LOL.... I have been meaning to ask you what this pic was about but never got around to it.. I'm curiouse to find out.


----------



## Revolution1221 (Apr 20, 2010)

oh god i know this you have the rope fish right?


----------



## Mikaila31 (Nov 29, 2009)

Revolution1221 said:


> oh god i know this you have the rope fish right?


haha. No I don't =P

You got general shape right though !


----------



## Revolution1221 (Apr 20, 2010)

ohhhh duh its a caecilian derrrr! hey check out my crested geckos


----------



## Mikaila31 (Nov 29, 2009)

Revolution1221 said:


> ohhhh duh its a caecilian derrrr! hey check out my crested geckos


Yep you got it that time! Geckos where!? Post some piccys!

My pair of adult caecilians. They stopped growing for the most part now(thank god) female is 2 feet male is slightly smaller. 

AKA happy eel!


----------



## funlad3 (Oct 9, 2010)

Wow! That is a strange fish!


----------



## Revolution1221 (Apr 20, 2010)

wow i really want them i have for a long time! they are so beautiful! and i have a thread up right now called crested geckos for sale. otherwise facebook.com/revolutionreptiles or just click the link in my signature!


----------



## Mikaila31 (Nov 29, 2009)

Awww the geckos are cute ^_^. I want some snakes someday. I'm moving to an appartment in summer and my roommate wants to get a tarantula lol. Caecilians will probably stay at my parents house


----------



## kay-bee (Dec 6, 2006)

Very interesting! 



funlad3 said:


> Wow! That is a strange fish!


Amphibian.


----------



## funlad3 (Oct 9, 2010)

WHAT??? The mystery deepens!


----------



## Revolution1221 (Apr 20, 2010)

lol you totaly need a crested gecko! and your local enough for pick up haha.


----------



## Mikaila31 (Nov 29, 2009)

Revolution1221 said:


> lol you totaly need a crested gecko! and your local enough for pick up haha.
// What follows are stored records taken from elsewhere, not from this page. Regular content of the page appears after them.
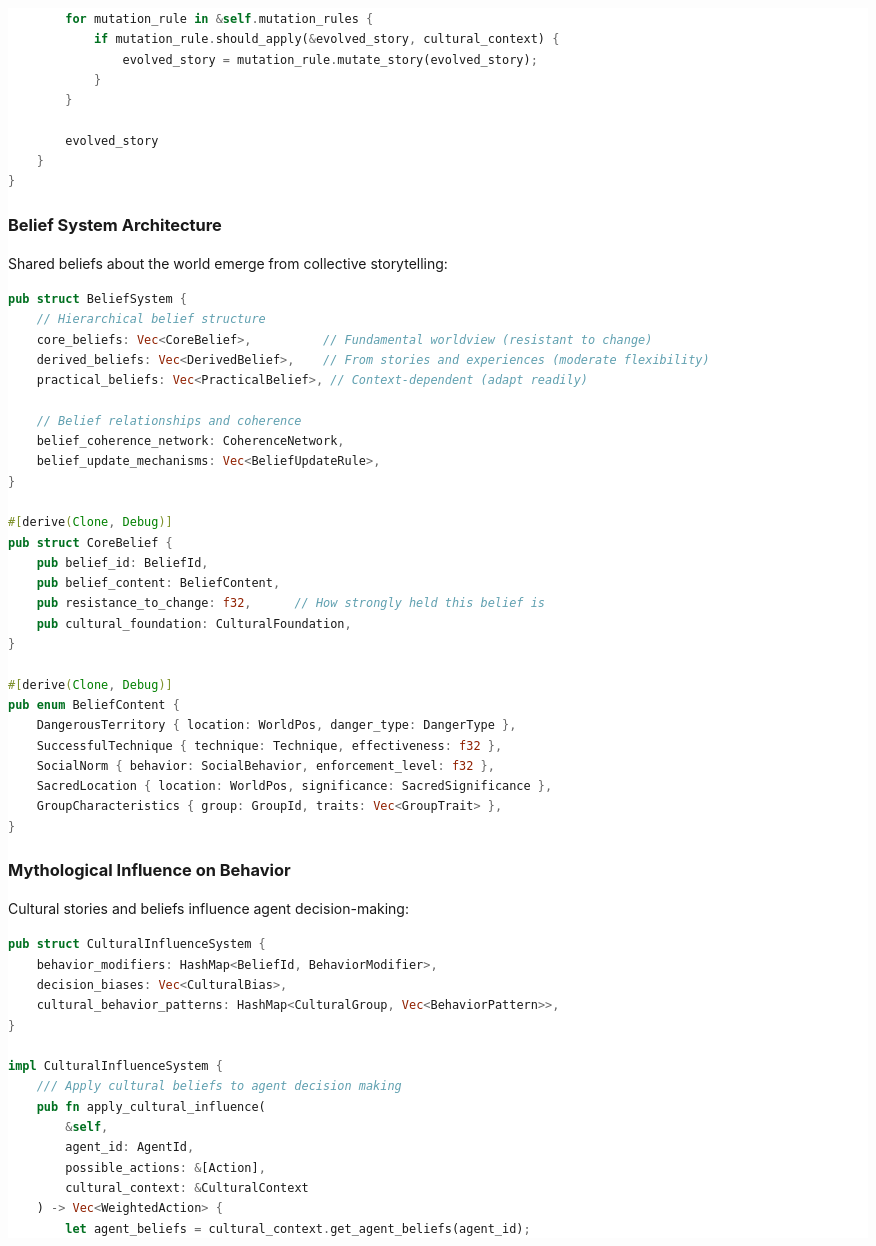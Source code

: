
 ```rust
        for mutation_rule in &self.mutation_rules {
            if mutation_rule.should_apply(&evolved_story, cultural_context) {
                evolved_story = mutation_rule.mutate_story(evolved_story);
            }
        }
        
        evolved_story
    }
}
```

### Belief System Architecture

Shared beliefs about the world emerge from collective storytelling:

```rust
pub struct BeliefSystem {
    // Hierarchical belief structure
    core_beliefs: Vec<CoreBelief>,          // Fundamental worldview (resistant to change)
    derived_beliefs: Vec<DerivedBelief>,    // From stories and experiences (moderate flexibility)
    practical_beliefs: Vec<PracticalBelief>, // Context-dependent (adapt readily)
    
    // Belief relationships and coherence
    belief_coherence_network: CoherenceNetwork,
    belief_update_mechanisms: Vec<BeliefUpdateRule>,
}

#[derive(Clone, Debug)]
pub struct CoreBelief {
    pub belief_id: BeliefId,
    pub belief_content: BeliefContent,
    pub resistance_to_change: f32,      // How strongly held this belief is
    pub cultural_foundation: CulturalFoundation,
}

#[derive(Clone, Debug)]
pub enum BeliefContent {
    DangerousTerritory { location: WorldPos, danger_type: DangerType },
    SuccessfulTechnique { technique: Technique, effectiveness: f32 },
    SocialNorm { behavior: SocialBehavior, enforcement_level: f32 },
    SacredLocation { location: WorldPos, significance: SacredSignificance },
    GroupCharacteristics { group: GroupId, traits: Vec<GroupTrait> },
}
```

### Mythological Influence on Behavior

Cultural stories and beliefs influence agent decision-making:

```rust
pub struct CulturalInfluenceSystem {
    behavior_modifiers: HashMap<BeliefId, BehaviorModifier>,
    decision_biases: Vec<CulturalBias>,
    cultural_behavior_patterns: HashMap<CulturalGroup, Vec<BehaviorPattern>>,
}

impl CulturalInfluenceSystem {
    /// Apply cultural beliefs to agent decision making
    pub fn apply_cultural_influence(
        &self,
        agent_id: AgentId,
        possible_actions: &[Action],
        cultural_context: &CulturalContext
    ) -> Vec<WeightedAction> {
        let agent_beliefs = cultural_context.get_agent_beliefs(agent_id);
```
Maybe someday lol! I will hopefully be living in Riverfalls if the apartment okays me for renting. IDK their pet policy exactly. So far just "no cats or dog, caged maybe okay" lol. I'm sure their will be closets to hid aquariums in if it comes to that. I don't expect them to let my 55 gallon in though or there to be a big enough closet. Security deposit doesn't seem high enough for that... 
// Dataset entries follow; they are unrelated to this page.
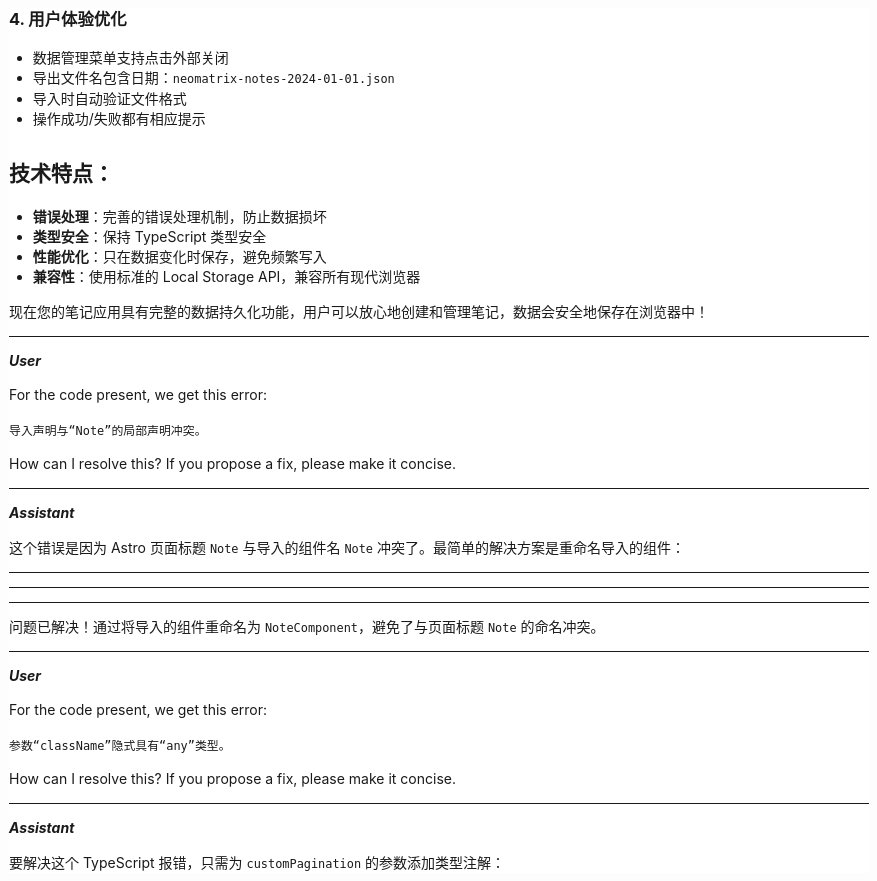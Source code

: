 ### 4. **用户体验优化**
- 数据管理菜单支持点击外部关闭
- 导出文件名包含日期：`neomatrix-notes-2024-01-01.json`
- 导入时自动验证文件格式
- 操作成功/失败都有相应提示

## 技术特点：

- **错误处理**：完善的错误处理机制，防止数据损坏
- **类型安全**：保持 TypeScript 类型安全
- **性能优化**：只在数据变化时保存，避免频繁写入
- **兼容性**：使用标准的 Local Storage API，兼容所有现代浏览器

现在您的笔记应用具有完整的数据持久化功能，用户可以放心地创建和管理笔记，数据会安全地保存在浏览器中！

---

_**User**_

For the code present, we get this error:
```
导入声明与“Note”的局部声明冲突。
```
How can I resolve this? If you propose a fix, please make it concise.

---

_**Assistant**_

这个错误是因为 Astro 页面标题 `Note` 与导入的组件名 `Note` 冲突了。最简单的解决方案是重命名导入的组件：


---



---



---

问题已解决！通过将导入的组件重命名为 `NoteComponent`，避免了与页面标题 `Note` 的命名冲突。

---

_**User**_

For the code present, we get this error:
```
参数“className”隐式具有“any”类型。
```
How can I resolve this? If you propose a fix, please make it concise.

---

_**Assistant**_

要解决这个 TypeScript 报错，只需为 `customPagination` 的参数添加类型注解：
None the less I got empty tanks and lots of non aquatic plants I want to grow if it comes to that(and if I have time) . IDK if I will get to do all the caterpillars this summer like I wanted too. It will be a whole lot harder to feed them in town...

I just need to maintain the caecilians tank at home and possibly my 15 to keep certain species of plants alive that I would rather not have to hunt down later again. I will laugh at myself since my order of priorities is caecilians, plants, then fish. 
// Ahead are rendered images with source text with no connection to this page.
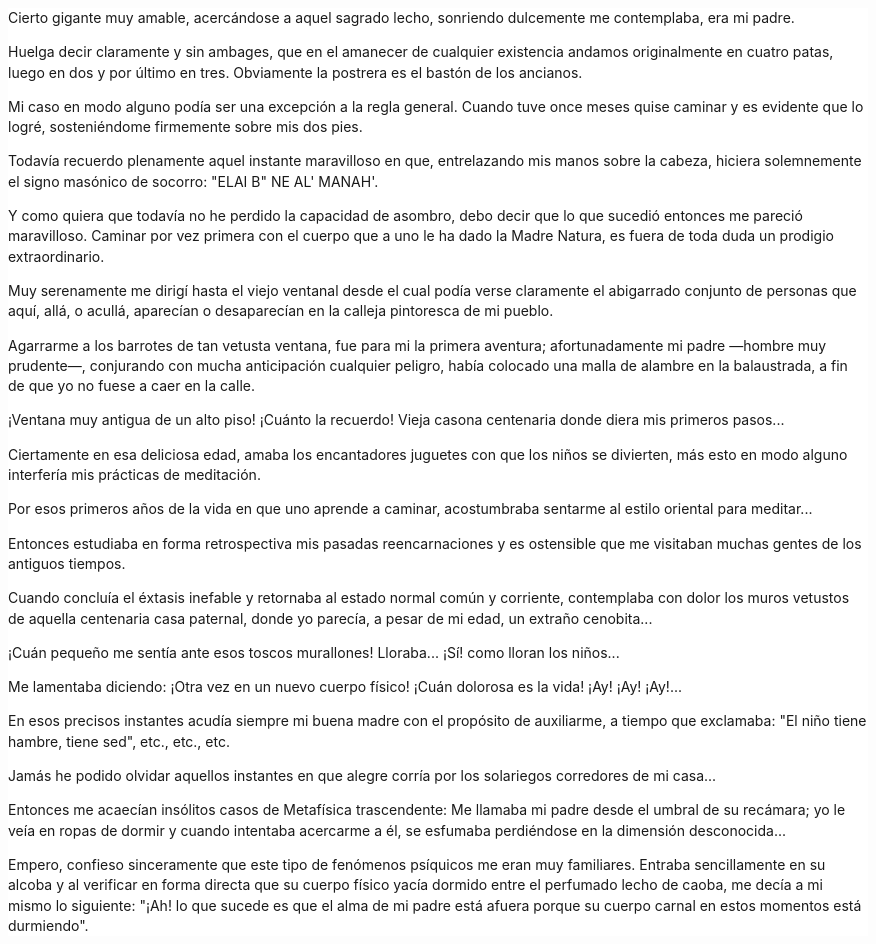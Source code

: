 Cierto gigante muy amable, acercándose a aquel sagrado lecho, sonriendo dulcemente me contemplaba, era mi padre.

Huelga decir claramente y sin ambages, que en el amanecer de cualquier existencia andamos originalmente en cuatro patas, luego en dos y por último en tres. Obviamente la postrera es el bastón de los ancianos.

Mi caso en modo alguno podía ser una excepción a la regla general. Cuando tuve once meses quise caminar y es evidente que lo logré, sosteniéndome firmemente sobre mis dos pies.

Todavía recuerdo plenamente aquel instante maravilloso en que, entrelazando mis manos sobre la cabeza, hiciera solemnemente el signo masónico de socorro: "ELAI B" NE AL' MANAH'.

Y como quiera que todavía no he perdido la capacidad de asombro, debo decir que lo que sucedió entonces me pareció maravilloso. Caminar por vez primera con el cuerpo que a uno le ha dado la Madre Natura, es fuera de toda duda un prodigio extraordinario.

Muy serenamente me dirigí hasta el viejo ventanal desde el cual podía verse claramente el abigarrado conjunto de personas que aquí, allá, o acullá, aparecían o desaparecían en la calleja pintoresca de mi pueblo.

Agarrarme a los barrotes de tan vetusta ventana, fue para mi la primera aventura; afortunadamente mi padre —hombre muy prudente—, conjurando con mucha anticipación cualquier peligro, había colocado una malla de alambre en la balaustrada, a fin de que yo no fuese a caer en la calle.

¡Ventana muy antigua de un alto piso! ¡Cuánto la recuerdo! Vieja casona centenaria donde diera mis primeros pasos...

Ciertamente en esa deliciosa edad, amaba los encantadores juguetes con que los niños se divierten, más esto en modo alguno interfería mis prácticas de meditación.

Por esos primeros años de la vida en que uno aprende a caminar, acostumbraba sentarme al estilo oriental para meditar...

Entonces estudiaba en forma retrospectiva mis pasadas reencarnaciones y es ostensible que me visitaban muchas gentes de los antiguos tiempos.

Cuando concluía el éxtasis inefable y retornaba al estado normal común y corriente, contemplaba con dolor los muros vetustos de aquella centenaria casa paternal, donde yo parecía, a pesar de mi edad, un extraño cenobita...

¡Cuán pequeño me sentía ante esos toscos murallones! Lloraba... ¡Sí! como lloran los niños...

Me lamentaba diciendo: ¡Otra vez en un nuevo cuerpo físico! ¡Cuán dolorosa es la vida! ¡Ay! ¡Ay! ¡Ay!...

En esos precisos instantes acudía siempre mi buena madre con el propósito de auxiliarme, a tiempo que exclamaba: "El niño tiene hambre, tiene sed", etc., etc., etc.

Jamás he podido olvidar aquellos instantes en que alegre corría por los solariegos corredores de mi casa...

Entonces me acaecían insólitos casos de Metafísica trascendente: Me llamaba mi padre desde el umbral de su recámara; yo le veía en ropas de dormir y cuando intentaba acercarme a él, se esfumaba perdiéndose en la dimensión desconocida...

Empero, confieso sinceramente que este tipo de fenómenos psíquicos me eran muy familiares. Entraba sencillamente en su alcoba y al verificar en forma directa que su cuerpo físico yacía dormido entre el perfumado lecho de caoba, me decía a mi mismo lo siguiente: "¡Ah! lo que sucede es que el alma de mi padre está afuera porque su cuerpo carnal en estos momentos está durmiendo".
Kay-bee is certainly correct to call them amphibians. Caecilians are in their own genus, kinda similar to a salamander maybe... Its got lungs, blind for the most part, and very lazy. My two eat worms and talapia. They don't touch their nom-sized tankmates. I need to get rid of some fish though cuz that tank is mega overstocked ATM lol. The 55 is adequate for them, but in a year or two I hope to move them to a very large paldarium, 100+ gallons. My species(T. natans) are mostly aquatic and prefer the water, but they can certainly leave the water if they want to. I still need a lot of planning for that tank. Here is a video of one from about a year ago lol.


----------



## Revolution1221 (Apr 20, 2010)

lol convince your landlord on a gecko they are so awesome  that would be sweet to see them in a big tank like that! crested geckos are perfect because they are sooooo easy to care for. dont need large or complex set ups and they are super cheap to feed.


----------